Go through the data below and gather each line containing "GEOCUBO".

Rendered images with source text:
- - - - - - -
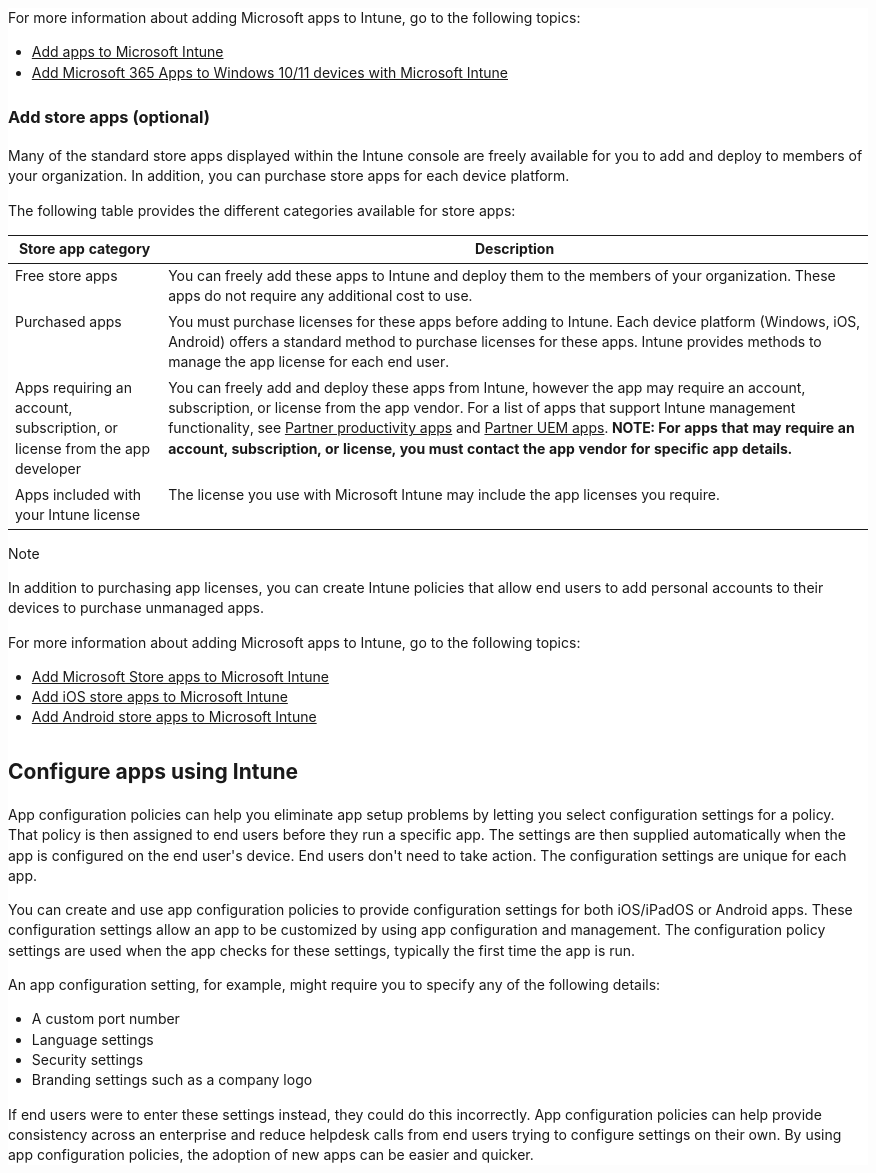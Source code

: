 For more information about adding Microsoft apps to Intune, go to the following topics:

- [Add apps to Microsoft Intune](../apps/apps-add.md)
- [Add Microsoft 365 Apps to Windows 10/11 devices with Microsoft Intune](../apps/apps-add-office365.md)

### Add store apps (optional)

Many of the standard store apps displayed within the Intune console are freely available for you to add and deploy to members of your organization. In addition, you can purchase store apps for each device platform.

The following table provides the different categories available for store apps:

| Store   app category | Description |
|---|---|
| Free store apps | You can freely add these apps to Intune and deploy them to the members of your organization. These apps do not require any additional cost to use.   |
| Purchased apps | You must purchase licenses for these apps before adding to Intune. Each device platform (Windows, iOS, Android) offers a standard method to purchase licenses for these apps. Intune provides methods to manage the app license for each end user.  |
| Apps requiring an account, subscription, or license from the app developer | You can freely add and deploy these apps from Intune, however the app may require an account, subscription, or license from the app vendor. For a list of apps that support Intune management functionality, see [Partner productivity apps](../apps/apps-supported-intune-apps.md#partner-productivity-apps) and [Partner UEM apps](../apps/apps-supported-intune-apps.md#partner-uem-apps). <b>**NOTE:** For apps that may require an account, subscription, or license, you must contact the app vendor for specific app details.   |
| Apps included with your Intune license | The license you use with Microsoft Intune may include the app licenses you require.  |

> [!NOTE]
> In addition to purchasing app licenses, you can create Intune policies that allow end users to add personal accounts to their devices to purchase unmanaged apps.

For more information about adding Microsoft apps to Intune, go to the following topics:

- [Add Microsoft Store apps to Microsoft Intune](../apps/store-apps-microsoft.md)
- [Add iOS store apps to Microsoft Intune](../apps/store-apps-ios.md)
- [Add Android store apps to Microsoft Intune](../apps/store-apps-android.md)

## Configure apps using Intune

App configuration policies can help you eliminate app setup problems by letting you select configuration settings for a policy. That policy is then assigned to end users before they run a specific app. The settings are then supplied automatically when the app is configured on the end user's device. End users don't need to take action. The configuration settings are unique for each app.

You can create and use app configuration policies to provide configuration settings for both iOS/iPadOS or Android apps. These configuration settings allow an app to be customized by using app configuration and management. The configuration policy settings are used when the app checks for these settings, typically the first time the app is run.

An app configuration setting, for example, might require you to specify any of the following details:

- A custom port number
- Language settings
- Security settings
- Branding settings such as a company logo

If end users were to enter these settings instead, they could do this incorrectly. App configuration policies can help provide consistency across an enterprise and reduce helpdesk calls from end users trying to configure settings on their own. By using app configuration policies, the adoption of new apps can be easier and quicker.
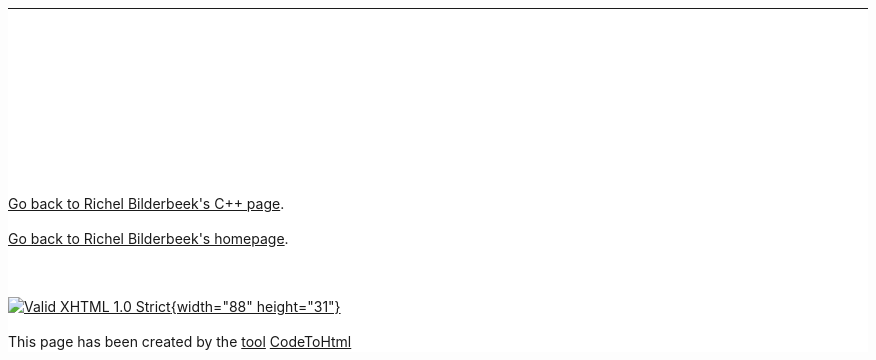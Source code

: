   ------------------------------------------------------------------------------------------------------------------------------------------------------------------------------------------------------------------------------------------------------------------------------------------------------------------------------------------------------------------------------------------------------------------------------------------------------------------------------------------------------------------------------------------------------------------------------------------------------------------------------------------------------------------------------------------------------------------------------------------------------------------------------------------------------------------------------------------------------------------------------------------------------------------------------------------------------------------------------------------------------------------------------------------------------------------------------------------------------------------------------------------------------------------------------------------------------------------------------------------------------------------------------------------------------------------------------------------------------------------------------------------------------------------------------------------------------------------------------------------------------------------------------------------------------------------------------------------------------------------------------------------------------------------------------------------------------------------------------------------------------------------------------------------------------------------------------------------------------------------------------------------------------------------------------------------------------------------------------------------------------------------------------------------------------------------------------------------------------------------------------------------------------------------------------------------------------------------------------------------------------------------------------------------------------------------------------------------------------------------------------------------------------------------------------------------------------------------------------------------------------------------------------------------------------------------------------------------------------------------------------------------------------------------------------------------------------------------------------------------------------------------------------------------------------------------------------------------------------------------------------------------------------------------------------------------------------------------------------------------------------------------------------------------------------------------------------------------------------------------------------------------------------------------------------------------------------------------------------------------------------------------------------------------------------------------------------------------------------------------------------------------------------------------------------------------------------------------------------------------------------------------------------------------------------------------------------------------------------------------------------------------------------------------------------------------------------------------------------------------------------------------------------------------------------------------------------------------------------------------------------------------------------------------------------------------------------------------------------------------------------------------------------------------------------------------------------------------------------------------------------------------------------------------------------------------------------------------------------------------------------------------------------------------------------------------------------------------------------------------------------------------------------------------------------------------------------------------------------------------------------------------------------------------------------------------------------------------------------------------

 

 

 

 

 

[Go back to Richel Bilderbeek's C++ page](Cpp.htm).

[Go back to Richel Bilderbeek's homepage](index.htm).

 

[![Valid XHTML 1.0 Strict](valid-xhtml10.png){width="88"
height="31"}](http://validator.w3.org/check?uri=referer)

This page has been created by the [tool](Tools.htm)
[CodeToHtml](ToolCodeToHtml.htm)
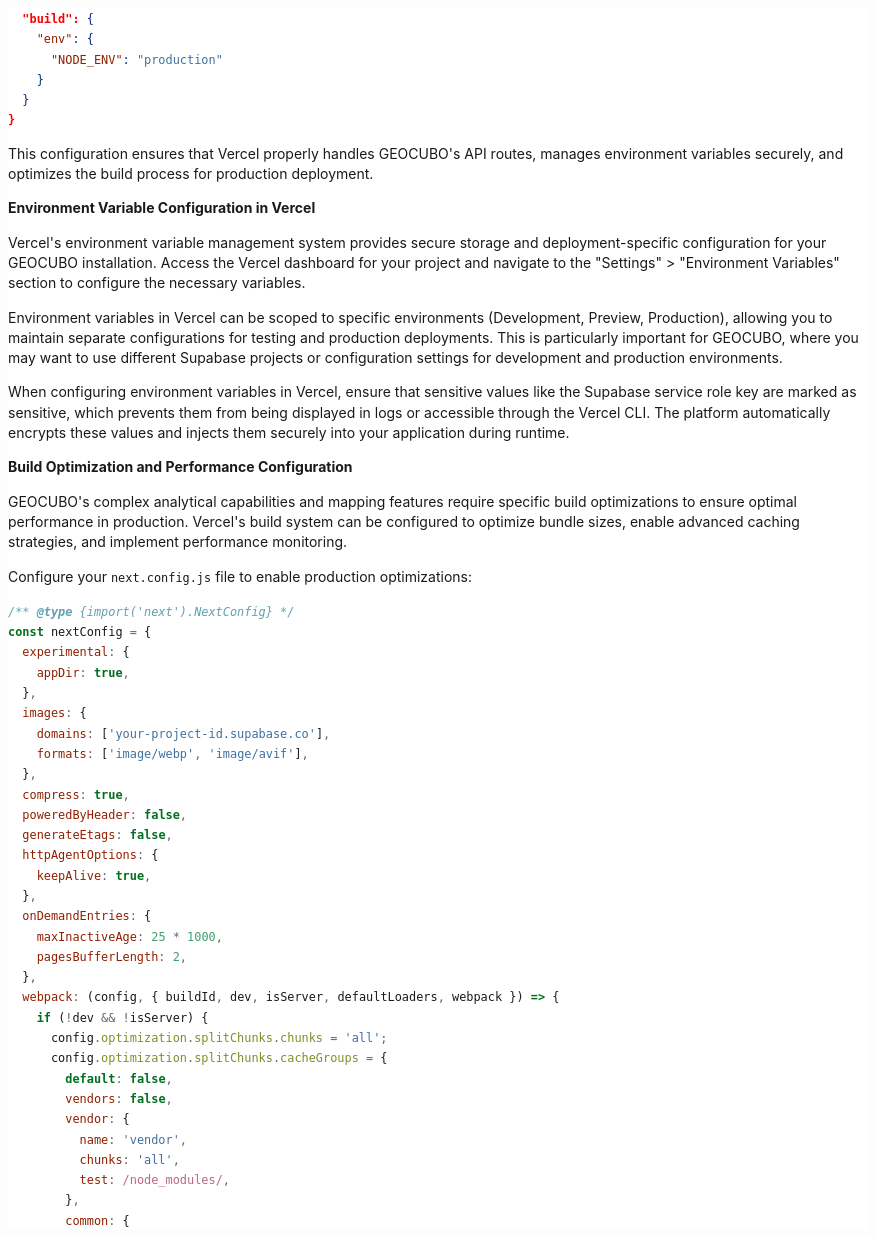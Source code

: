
 ```json
  "build": {
    "env": {
      "NODE_ENV": "production"
    }
  }
}
```

This configuration ensures that Vercel properly handles GEOCUBO's API routes, manages environment variables securely, and optimizes the build process for production deployment.

**Environment Variable Configuration in Vercel**

Vercel's environment variable management system provides secure storage and deployment-specific configuration for your GEOCUBO installation. Access the Vercel dashboard for your project and navigate to the "Settings" > "Environment Variables" section to configure the necessary variables.

Environment variables in Vercel can be scoped to specific environments (Development, Preview, Production), allowing you to maintain separate configurations for testing and production deployments. This is particularly important for GEOCUBO, where you may want to use different Supabase projects or configuration settings for development and production environments.

When configuring environment variables in Vercel, ensure that sensitive values like the Supabase service role key are marked as sensitive, which prevents them from being displayed in logs or accessible through the Vercel CLI. The platform automatically encrypts these values and injects them securely into your application during runtime.

**Build Optimization and Performance Configuration**

GEOCUBO's complex analytical capabilities and mapping features require specific build optimizations to ensure optimal performance in production. Vercel's build system can be configured to optimize bundle sizes, enable advanced caching strategies, and implement performance monitoring.

Configure your `next.config.js` file to enable production optimizations:

```javascript
/** @type {import('next').NextConfig} */
const nextConfig = {
  experimental: {
    appDir: true,
  },
  images: {
    domains: ['your-project-id.supabase.co'],
    formats: ['image/webp', 'image/avif'],
  },
  compress: true,
  poweredByHeader: false,
  generateEtags: false,
  httpAgentOptions: {
    keepAlive: true,
  },
  onDemandEntries: {
    maxInactiveAge: 25 * 1000,
    pagesBufferLength: 2,
  },
  webpack: (config, { buildId, dev, isServer, defaultLoaders, webpack }) => {
    if (!dev && !isServer) {
      config.optimization.splitChunks.chunks = 'all';
      config.optimization.splitChunks.cacheGroups = {
        default: false,
        vendors: false,
        vendor: {
          name: 'vendor',
          chunks: 'all',
          test: /node_modules/,
        },
        common: {
```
- - - - - - -
Response to this exercise:
This configuration ensures that Vercel properly handles GEOCUBO's API routes, manages environment variables securely, and optimizes the build process for production deployment.
Vercel's environment variable management system provides secure storage and deployment-specific configuration for your GEOCUBO installation. Access the Vercel dashboard for your project and navigate to the "Settings" > "Environment Variables" section to configure the necessary variables.
Environment variables in Vercel can be scoped to specific environments (Development, Preview, Production), allowing you to maintain separate configurations for testing and production deployments. This is particularly important for GEOCUBO, where you may want to use different Supabase projects or configuration settings for development and production environments.
GEOCUBO's complex analytical capabilities and mapping features require specific build optimizations to ensure optimal performance in production. Vercel's build system can be configured to optimize bundle sizes, enable advanced caching strategies, and implement performance monitoring.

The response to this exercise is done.